Make an exact copy of all the entries below, with the pictures left out.

"""

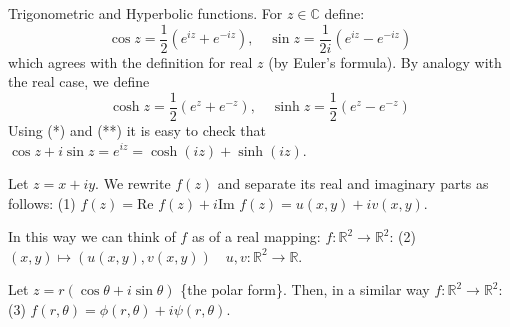 \begin{example} \label{example:3.7}
     Trigonometric and Hyperbolic functions. For $z \in \mathbb{C}$ define:
\begin{equation} \cos z = \frac{1}{2}(e^{iz} + e^{-iz}), \quad \sin z = \frac{1}{2i}(e^{iz} - e^{-iz}) \tag{*}\end{equation}
which agrees with the definition for real $z$ (by Euler's formula). By analogy with the real case, we define
\begin{equation} \cosh z = \frac{1}{2}(e^z + e^{-z}), \quad \sinh z = \frac{1}{2}(e^z - e^{-z})\tag{**}\end{equation}
Using (*) and (**) it is easy to check that \checkthis $\cos z + i\sin z = e^{iz} = \cosh(iz) + \sinh(iz)$.
\end{example}
Let $z = x + iy$. We rewrite $f(z)$ and separate its real and imaginary parts as follows:
(1) $f(z) = \text{Re } f(z) + i\text{Im } f(z) = u(x, y) + iv(x, y)$.

In this way we can think of $f$ as of a real mapping:
$f: \mathbb{R}^2 \to \mathbb{R}^2$: (2) $(x, y) \mapsto (u(x, y), v(x, y)) \quad u, v: \mathbb{R}^2 \to \mathbb{R}$.

Let $z = r(\cos \theta + i\sin \theta)$ \{the polar form\}. Then, in a similar way $f: \mathbb{R}^2 \to \mathbb{R}^2$: (3) $f(r, \theta) = \phi(r, \theta) + i\psi(r, \theta)$.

"""

## [Problem solution]
 \begin{example} \label{example:3.7}
     Trigonometric and Hyperbolic functions. For $z \in \mathbb{C}$ define:
\begin{equation} \cos z = \frac{1}{2}(e^{iz} + e^{-iz}), \quad \sin z = \frac{1}{2i}(e^{iz} - e^{-iz}) \tag{*}\end{equation}
which agrees with the definition for real $z$ (by Euler's formula). By analogy with the real case, we define
\begin{equation} \cosh z = \frac{1}{2}(e^z + e^{-z}), \quad \sinh z = \frac{1}{2}(e^z - e^{-z})\tag{**}\end{equation}
Using (*) and (**) it is easy to check that \checkthis $\cos z + i\sin z = e^{iz} = \cosh(iz) + \sinh(iz)$.
\end{example}
Let $z = x + iy$. We rewrite $f(z)$ and separate its real and imaginary parts as follows:
(1) $f(z) = \text{Re } f(z) + i\text{Im } f(z) = u(x, y) + iv(x, y)$.

In this way we can think of $f$ as of a real mapping:
$f: \mathbb{R}^2 \to \mathbb{R}^2$: (2) $(x, y) \mapsto (u(x, y), v(x, y)) \quad u, v: \mathbb{R}^2 \to \mathbb{R}$.

Let $z = r(\cos \theta + i\sin \theta)$ \{the polar form\}. Then, in a similar way $f: \mathbb{R}^2 \to \mathbb{R}^2$: (3) $f(r, \theta) = \phi(r, \theta) + i\psi(r, \theta)$.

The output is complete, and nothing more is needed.